One of the easiest ways to stop foreclosure is to immediately sell the property outright before the bank has the time to proceed with the foreclosure. If you can get enough money for your home paying off your debt in time will stop the foreclosure from proceeding, but the problem is this will leave your family homeless and looking for a new place to live.


  1. A Deed in Lieu of Foreclosure

This option or plan is also known as a mortgage release. Here as a homeowner, you voluntarily sign over the ownership of your home to the lender or bank. Signing your home over to the bank means they’ll not have to go through the legal proceedings of a foreclosure. A Deed in Lieu of Foreclosure plan can be a option if you are ready to walk away from your home and yet you could not short sell it. Many times a Deed in Lieu of Foreclosure will harm your credit for a long time after the event.

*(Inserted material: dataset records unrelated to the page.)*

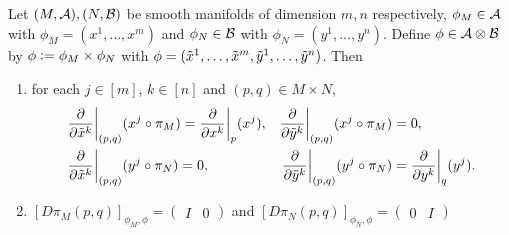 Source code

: \documentclass{book}
\begin{document}
	\begin{ex} 
		Let $(M, \mathcal{A}), (N, \mathcal{B})$ be smooth manifolds of dimension $m,n$ respectively, $\phi_M \in \mathcal{A}$ with $\phi_M = (x^1, \ldots, x^m)$ and $\phi_N \in \mathcal{B}$ with $\phi_N = (y^1, \ldots, y^n)$. Define $\phi \in \mathcal{A} \otimes \mathcal{B}$ by $\phi \vcentcolon= \phi_M \times \phi_N$ with $\phi = (\tilde{x}^1, \ldots, \tilde{x}^m, \tilde{y}^1, \ldots, \tilde{y}^n)$. Then 
		\begin{enumerate}
			\item for each $j \in [m]$, $k \in [n]$ and $(p,q) \in M \times N$,
			\begin{align*}
				& \frac{\partial }{\partial \tilde{x}^k} \bigg|_{(p,q)} ( x^j \circ \pi_M ) = \frac{\partial}{\partial x^k} \bigg|_p (x^j), 
				&\frac{\partial }{\partial \tilde{y}^k} \bigg|_{(p,q)} ( x^j \circ \pi_M ) &= 0, \\
				& \frac{\partial }{\partial \tilde{x}^k} \bigg|_{(p,q)} ( y^j \circ \pi_N ) = 0, 
				& \frac{\partial }{\partial \tilde{y}^k} \bigg|_{(p,q)} ( y^j \circ \pi_N ) &=  \frac{\partial}{\partial y^k} \bigg|_q (y^j).
			\end{align*}
			\item $[D \pi_M (p,q)]_{\phi_M, \phi} = 
			\begin{pmatrix}
				I & 0
			\end{pmatrix}$
			and 
			$[D \pi_N (p,q)]_{\phi_N, \phi} = 
			\begin{pmatrix}
				0 & I
			\end{pmatrix}$
		\end{enumerate}
	\end{ex}
	
\end{document}
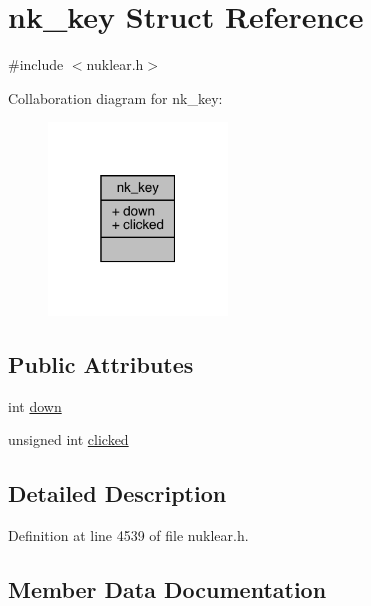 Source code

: \hypertarget{structnk__key}{}\section{nk\+\_\+key Struct Reference}
\label{structnk__key}


{\ttfamily \#include $<$nuklear.\+h$>$}



Collaboration diagram for nk\+\_\+key\+:
\nopagebreak
\begin{figure}[H]
\begin{center}
\leavevmode
\includegraphics[width=135pt]{structnk__key__coll__graph}
\end{center}
\end{figure}
\subsection*{Public Attributes}
\begin{DoxyCompactItemize}
\item 
int \mbox{\hyperlink{structnk__key_ad31180f5548bfca7a9998de792ef96b2}{down}}
\item 
unsigned int \mbox{\hyperlink{structnk__key_a55a84cf59c1c5b8cf3e691e690e0c276}{clicked}}
\end{DoxyCompactItemize}


\subsection{Detailed Description}


Definition at line 4539 of file nuklear.\+h.



\subsection{Member Data Documentation}
\mbox{\label{structnk__key_a55a84cf59c1c5b8cf3e691e690e0c276}}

But let’s face it; there has to be an easier way for all this… I can see the look on your face right now, and yes there’s an even better option aside all these listed above, and that’s the good news I’ve got for you.


Since the property seems destined for foreclosure, here is the best way to handle it and to go with this are some reasons why this is the very best option.


  1. Sell to an Investor

If you need to sell your home fast, choosing the traditional option of listing with a realtor may sound great. But this might not be an option for those who have been threatened with a foreclosure and have limited time to sell or need quick cash and want to of course get the highest value possible while selling their property. Selling with a realtor may sound ideal and beneficial if you have time on your side, but if that’s not the case for you and if you are actually crunched for time, then selling your home to an investor is your best bet.

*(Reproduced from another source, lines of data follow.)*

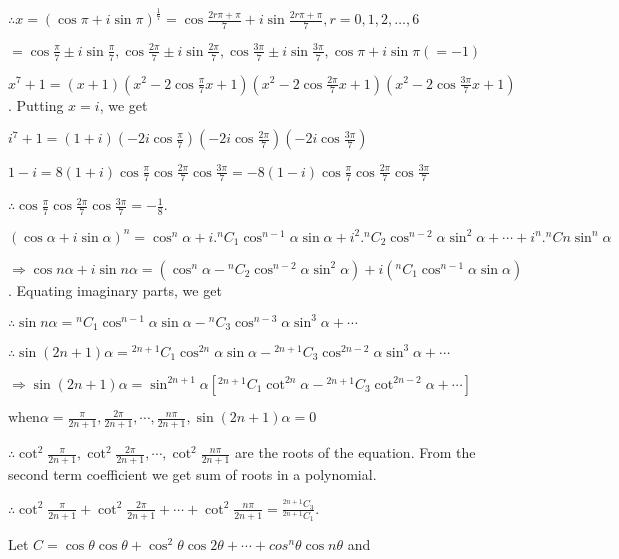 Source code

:   $\therefore x = \left(\cos\pi + i \sin\pi\right)^{\frac{1}{7}} =
  \cos\frac{2r\pi + \pi}{7} + i \sin \frac{2r\pi + \pi}{7}, r = 0, 1, 2,
  \ldots, 6$

  $= \cos \frac{\pi}{7} \pm i \sin\frac{\pi}{7}, \cos \frac{2\pi}{7} \pm i
  \sin\frac{2\pi}{7}, \cos \frac{3\pi}{7} \pm i \sin\frac{3\pi}{7}, \cos
  \pi + i \sin \pi(= -1)$

  $x^7 + 1 = (x + 1)\left(x^2 - 2\cos\frac{\pi}{7}x + 1\right)\left(x^2 -
  2\cos\frac{2\pi}{7}x + 1\right)\left(x^2 - 2\cos\frac{3\pi}{7}x +
  1\right)$. Putting $x = i$, we get

  $i^7 + 1 = (1 +
  i)\left(-2i\cos\frac{\pi}{7}\right)\left(-2i\cos\frac{2\pi}{7}\right)\left(-2i\cos\frac{3\pi}{7}\right)$

  $1 - i = 8(1 + i)\cos\frac{\pi}{7}\cos\frac{2\pi}{7}\cos\frac{3\pi}{7} = -8(1 -
  i)\cos\frac{\pi}{7}\cos\frac{2\pi}{7}\cos\frac{3\pi}{7}$

  $\therefore \cos\frac{\pi}{7}\cos\frac{2\pi}{7}\cos\frac{3\pi}{7} = -\frac{1}{8}$.
\item $(\cos\alpha + i \sin\alpha)^n = \cos^n\alpha + i.{{}^nC_1}\cos^{n-1}\alpha
  \sin\alpha + i^2.{^nC_2}\cos^{n-2}\alpha \sin^2\alpha + \cdots +
  i^n.{^nCn}\sin^n\alpha$

  $\Rightarrow \cos n\alpha + i \sin n\alpha = (\cos^n\alpha -
  {^nC_2}\cos^{n-2}\alpha \sin^2\alpha) + i({^nC_1}\cos^{n-1}\alpha
  \sin\alpha)$. Equating imaginary parts, we get

  $\therefore \sin n\alpha = {^nC_1}\cos^{n-1}\alpha \sin\alpha - {}^nC_3\cos^{n-3}\alpha \sin^3\alpha +
  \cdots$

  $\therefore \sin (2n+1)\alpha = {}^{2n+1}C_1\cos^{2n}\alpha \sin\alpha - {}^{2n+1}C_3\cos^{2n-2}\alpha
  \sin^3\alpha + \cdots$

  $\Rightarrow \sin (2n+1)\alpha = \sin^{2n+1}\alpha[{^{2n+1}C_1\cot^{2n}}\alpha -
    {}^{2n+1}C_3\cot^{2n-2}\alpha + \cdots]$

  $\text{when} \alpha = \frac{\pi}{2n+1}, \frac{2\pi}{2n+1}, \cdots, \frac{n\pi}{2n+1}, \sin(2n+1)\alpha =
  0$

  $\therefore \cot^2\frac{\pi}{2n+1}, \cot^2\frac{2\pi}{2n+1}, \cdots, \cot^2\frac{n\pi}{2n+1}$ are the
  roots of the equation. From the second term coefficient we get sum of roots in a polynomial.

  $\therefore \cot^2\frac{\pi}{2n+1}+ \cot^2\frac{2\pi}{2n+1}+ \cdots+ \cot^2\frac{n\pi}{2n+1} =
  \frac{{}^{2n+1}C_3}{{}^{2n+1}C_1}$.
\item Let $C = \cos\theta \cos\theta + \cos^2\theta \cos 2\theta + \cdots + cos^n\theta \cos n\theta$
  and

Here are some the benefits associated with selling to an investor.


  1. Quick sale

An investor can close on your house fast, and this is usually in 10 days or less. In most cases when you sell to a real estate investor you will receive an offer within the next 24 hours of your request. You will be able to get your cash in your hand as quickly as possible and without any hassles. These investors are professionals with lots of experience; they try their best in helping homeowners walk through the process of selling their property as soon as possible to avoid foreclosure.


  1. Avoid Foreclosure

If you’ve been receiving foreclosure notices then like I said earlier this is your best bet and may be the solution you are looking for. Real estate investors do not only buy your home faster, in many cases, the real estate investment company can decide to take over your mortgage. Nothing beats this! Why? Because they can also allow you to rent the property from them if you actually don’t want to walk away from your home yet.


And just to give you a tip, this is a great way to avoid foreclosure and having it hit your credit score badly.


  1. Pay cash and buy your home “as-is”

They can also give you up to full market value for your house if you are a little flexible on your terms. The most interesting factor about selling your home to an investor is that his or she will work with you to find out all of your goals for selling your property. After that, they will also do their very best to meet or exceed all of your goals for selling your home.


The fact that they also buy your home from you no matter the condition, area, or situation your home is in, gives you more advantage as you will not have to pay anything out of your pocket. An investor will also provide you with many viable options to sell your house as fast as possible.


There are several more benefits to selling your home to an investor especially if you are facing a foreclosure.